Generic function syntax in Typescript - Time & Space Complexity
We want to see how the time it takes to run a generic function changes as the input size grows.
How does the function's work increase when we give it bigger inputs?
Analyze the time complexity of the following code snippet.
function identity<T>(items: T[]): T[] {
return items.map(item => item);
}
const numbers = [1, 2, 3, 4, 5];
const result = identity(numbers);
This function takes an array of any type and returns a new array with the same items.
- Primary operation: The
mapmethod loops through each item in the array. - How many times: Once for every item in the input array.
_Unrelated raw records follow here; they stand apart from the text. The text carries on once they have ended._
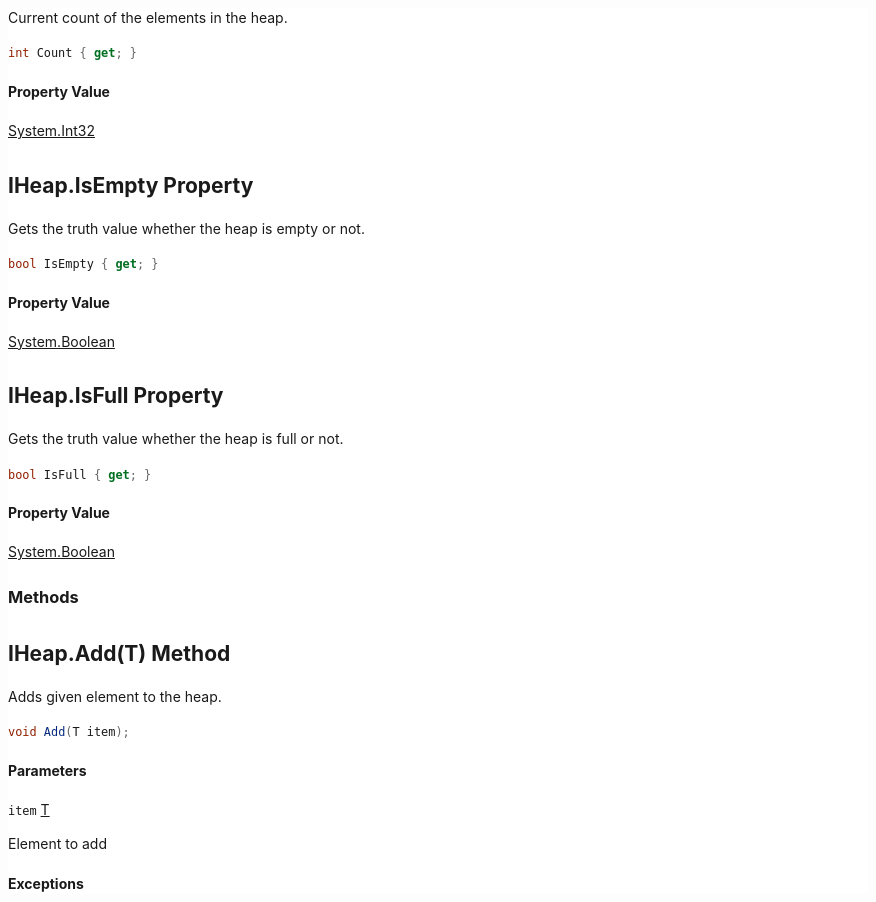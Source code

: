 Current count of the elements in the heap.

```csharp
int Count { get; }
```

#### Property Value
[System.Int32](https://docs.microsoft.com/en-us/dotnet/api/System.Int32 'System.Int32')

<a name='DevFast.Net.Collection.Abstractions.Heaps.IHeap_T_.IsEmpty'></a>

## IHeap<T>.IsEmpty Property

Gets the truth value whether the heap is empty or not.

```csharp
bool IsEmpty { get; }
```

#### Property Value
[System.Boolean](https://docs.microsoft.com/en-us/dotnet/api/System.Boolean 'System.Boolean')

<a name='DevFast.Net.Collection.Abstractions.Heaps.IHeap_T_.IsFull'></a>

## IHeap<T>.IsFull Property

Gets the truth value whether the heap is full or not.

```csharp
bool IsFull { get; }
```

#### Property Value
[System.Boolean](https://docs.microsoft.com/en-us/dotnet/api/System.Boolean 'System.Boolean')
### Methods

<a name='DevFast.Net.Collection.Abstractions.Heaps.IHeap_T_.Add(T)'></a>

## IHeap<T>.Add(T) Method

Adds given element to the heap.

```csharp
void Add(T item);
```
#### Parameters

<a name='DevFast.Net.Collection.Abstractions.Heaps.IHeap_T_.Add(T).item'></a>

`item` [T](DevFast.Net.Collection.Abstractions.Heaps.IHeap_T_.md#DevFast.Net.Collection.Abstractions.Heaps.IHeap_T_.T 'DevFast.Net.Collection.Abstractions.Heaps.IHeap<T>.T')

Element to add

#### Exceptions
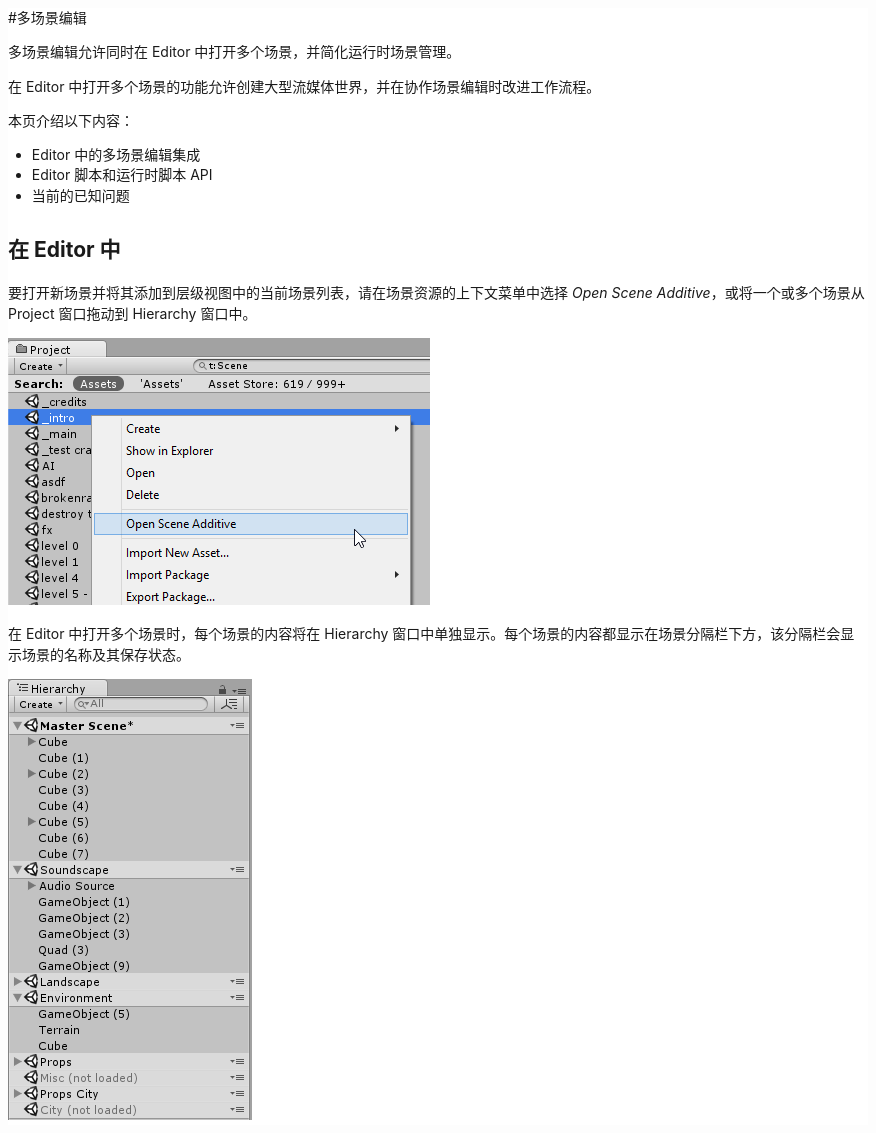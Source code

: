 #多场景编辑

多场景编辑允许同时在 Editor 中打开多个场景，并简化运行时场景管理。

在 Editor 中打开多个场景的功能允许创建大型流媒体世界，并在协作场景编辑时改进工作流程。

本页介绍以下内容：

- Editor 中的多场景编辑集成
- Editor 脚本和运行时脚本 API
- 当前的已知问题

## 在 Editor 中

要打开新场景并将其添加到层级视图中的当前场景列表，请在场景资源的上下文菜单中选择 *Open Scene Additive*，或将一个或多个场景从 Project 窗口拖动到 Hierarchy 窗口中。

![Open Scene Additive 会将所选场景资源添加到层级视图中显示的当前场景](../uploads/Main/MultiSceneEditingOpenSceneAdditive.png)

在 Editor 中打开多个场景时，每个场景的内容将在 Hierarchy 窗口中单独显示。每个场景的内容都显示在场景分隔栏下方，该分隔栏会显示场景的名称及其保存状态。

![Hierarchy 窗口显示了同时打开的多个场景](../uploads/Main/MultiSceneEditingHierarchy.png)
As the input array gets bigger, the function does more work by visiting each item once.
| Input Size (n) | Approx. Operations |
|---|---|
| 10 | 10 |
| 100 | 100 |
| 1000 | 1000 |
Pattern observation: The work grows directly with the number of items; double the items, double the work.
Time Complexity: O(n)
This means the time to finish grows in a straight line with the input size.
[X] Wrong: "Generic functions are slower because they handle any type."
[OK] Correct: The generic part only affects types at compile time, not how many steps the function takes at run time.
Understanding how generic functions behave helps you explain your code clearly and shows you know how input size affects performance.
What if we changed the function to use a nested loop inside the map? How would the time complexity change?